Record extracts:

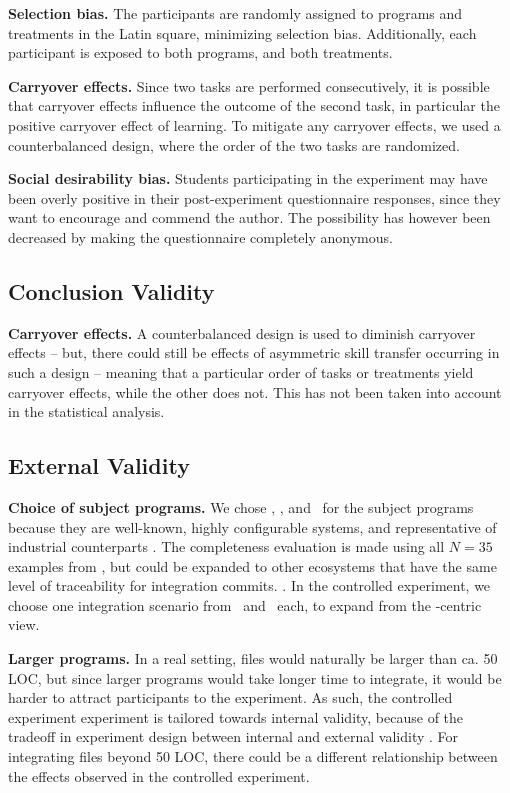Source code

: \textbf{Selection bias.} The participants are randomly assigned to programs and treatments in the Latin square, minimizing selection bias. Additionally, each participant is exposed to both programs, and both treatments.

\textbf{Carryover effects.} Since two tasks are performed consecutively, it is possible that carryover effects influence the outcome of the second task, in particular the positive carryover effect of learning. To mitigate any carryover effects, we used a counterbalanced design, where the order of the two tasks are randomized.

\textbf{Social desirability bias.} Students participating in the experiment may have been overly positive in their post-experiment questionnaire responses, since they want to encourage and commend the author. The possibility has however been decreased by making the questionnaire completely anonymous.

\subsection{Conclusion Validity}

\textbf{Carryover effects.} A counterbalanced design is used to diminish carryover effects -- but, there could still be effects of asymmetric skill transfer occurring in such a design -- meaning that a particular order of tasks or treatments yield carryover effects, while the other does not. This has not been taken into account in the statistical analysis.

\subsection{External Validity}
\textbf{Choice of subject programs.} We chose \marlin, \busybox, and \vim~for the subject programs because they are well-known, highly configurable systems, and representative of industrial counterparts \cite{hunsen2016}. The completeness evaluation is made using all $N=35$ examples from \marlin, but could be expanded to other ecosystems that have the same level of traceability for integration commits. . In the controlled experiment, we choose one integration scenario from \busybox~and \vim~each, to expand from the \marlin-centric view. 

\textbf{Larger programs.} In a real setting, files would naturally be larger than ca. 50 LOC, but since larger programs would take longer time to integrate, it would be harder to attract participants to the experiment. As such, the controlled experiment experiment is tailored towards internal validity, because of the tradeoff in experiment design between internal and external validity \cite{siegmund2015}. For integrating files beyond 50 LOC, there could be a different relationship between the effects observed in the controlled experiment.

Exercise description: Your reply must consist solely of the count of lines in the listing above that hold the string "there".

Solution for this task: 2